(Stored items from a collection)
────────
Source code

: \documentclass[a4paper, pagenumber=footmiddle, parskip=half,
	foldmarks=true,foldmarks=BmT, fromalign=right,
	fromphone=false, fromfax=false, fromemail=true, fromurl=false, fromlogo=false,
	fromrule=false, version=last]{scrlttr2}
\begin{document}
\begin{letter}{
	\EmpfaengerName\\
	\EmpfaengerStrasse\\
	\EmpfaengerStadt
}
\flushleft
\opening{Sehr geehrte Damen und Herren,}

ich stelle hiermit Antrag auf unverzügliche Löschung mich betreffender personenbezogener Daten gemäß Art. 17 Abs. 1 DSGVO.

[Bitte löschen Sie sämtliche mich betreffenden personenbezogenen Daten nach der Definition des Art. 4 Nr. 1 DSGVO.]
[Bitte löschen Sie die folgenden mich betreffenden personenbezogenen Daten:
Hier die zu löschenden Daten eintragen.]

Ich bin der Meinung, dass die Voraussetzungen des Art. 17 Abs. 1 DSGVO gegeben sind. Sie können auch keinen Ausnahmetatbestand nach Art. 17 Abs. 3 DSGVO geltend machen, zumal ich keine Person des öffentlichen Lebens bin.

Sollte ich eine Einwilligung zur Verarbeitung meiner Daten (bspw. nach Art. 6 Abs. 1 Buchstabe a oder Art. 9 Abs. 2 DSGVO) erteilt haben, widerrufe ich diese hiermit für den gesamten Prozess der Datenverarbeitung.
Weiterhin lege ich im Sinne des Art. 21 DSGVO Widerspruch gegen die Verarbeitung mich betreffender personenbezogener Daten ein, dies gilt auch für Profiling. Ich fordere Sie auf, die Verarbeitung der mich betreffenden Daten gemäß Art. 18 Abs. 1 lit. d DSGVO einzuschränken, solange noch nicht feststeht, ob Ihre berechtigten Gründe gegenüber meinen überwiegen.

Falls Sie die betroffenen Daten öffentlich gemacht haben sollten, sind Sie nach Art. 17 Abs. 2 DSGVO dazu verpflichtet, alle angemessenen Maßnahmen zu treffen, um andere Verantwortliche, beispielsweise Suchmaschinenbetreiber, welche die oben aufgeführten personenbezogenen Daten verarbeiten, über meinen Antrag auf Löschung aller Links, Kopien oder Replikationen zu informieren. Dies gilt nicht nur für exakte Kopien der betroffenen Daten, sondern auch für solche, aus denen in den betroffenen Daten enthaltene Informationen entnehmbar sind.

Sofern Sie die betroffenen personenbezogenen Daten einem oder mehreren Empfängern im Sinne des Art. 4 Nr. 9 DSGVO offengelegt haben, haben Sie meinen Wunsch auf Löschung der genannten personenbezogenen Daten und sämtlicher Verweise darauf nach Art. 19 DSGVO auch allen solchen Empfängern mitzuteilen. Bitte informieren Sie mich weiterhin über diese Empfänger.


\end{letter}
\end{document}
────────
> **Exercise directions**: Write out all of the records once more, exactly.

> **Response to this task**:
Source code

: \documentclass[a4paper, pagenumber=footmiddle, parskip=half,
	foldmarks=true,foldmarks=BmT, fromalign=right,
	fromphone=false, fromfax=false, fromemail=true, fromurl=false, fromlogo=false,
	fromrule=false, version=last]{scrlttr2}
\begin{document}
\begin{letter}{
	\EmpfaengerName\\
	\EmpfaengerStrasse\\
	\EmpfaengerStadt
}
\flushleft
\opening{Sehr geehrte Damen und Herren,}

ich stelle hiermit Antrag auf unverzügliche Löschung mich betreffender personenbezogener Daten gemäß Art. 17 Abs. 1 DSGVO.

[Bitte löschen Sie sämtliche mich betreffenden personenbezogenen Daten nach der Definition des Art. 4 Nr. 1 DSGVO.]
[Bitte löschen Sie die folgenden mich betreffenden personenbezogenen Daten:
Hier die zu löschenden Daten eintragen.]

Ich bin der Meinung, dass die Voraussetzungen des Art. 17 Abs. 1 DSGVO gegeben sind. Sie können auch keinen Ausnahmetatbestand nach Art. 17 Abs. 3 DSGVO geltend machen, zumal ich keine Person des öffentlichen Lebens bin.

Sollte ich eine Einwilligung zur Verarbeitung meiner Daten (bspw. nach Art. 6 Abs. 1 Buchstabe a oder Art. 9 Abs. 2 DSGVO) erteilt haben, widerrufe ich diese hiermit für den gesamten Prozess der Datenverarbeitung.
Weiterhin lege ich im Sinne des Art. 21 DSGVO Widerspruch gegen die Verarbeitung mich betreffender personenbezogener Daten ein, dies gilt auch für Profiling. Ich fordere Sie auf, die Verarbeitung der mich betreffenden Daten gemäß Art. 18 Abs. 1 lit. d DSGVO einzuschränken, solange noch nicht feststeht, ob Ihre berechtigten Gründe gegenüber meinen überwiegen.

Falls Sie die betroffenen Daten öffentlich gemacht haben sollten, sind Sie nach Art. 17 Abs. 2 DSGVO dazu verpflichtet, alle angemessenen Maßnahmen zu treffen, um andere Verantwortliche, beispielsweise Suchmaschinenbetreiber, welche die oben aufgeführten personenbezogenen Daten verarbeiten, über meinen Antrag auf Löschung aller Links, Kopien oder Replikationen zu informieren. Dies gilt nicht nur für exakte Kopien der betroffenen Daten, sondern auch für solche, aus denen in den betroffenen Daten enthaltene Informationen entnehmbar sind.

Sofern Sie die betroffenen personenbezogenen Daten einem oder mehreren Empfängern im Sinne des Art. 4 Nr. 9 DSGVO offengelegt haben, haben Sie meinen Wunsch auf Löschung der genannten personenbezogenen Daten und sämtlicher Verweise darauf nach Art. 19 DSGVO auch allen solchen Empfängern mitzuteilen. Bitte informieren Sie mich weiterhin über diese Empfänger.


\end{letter}
\end{document}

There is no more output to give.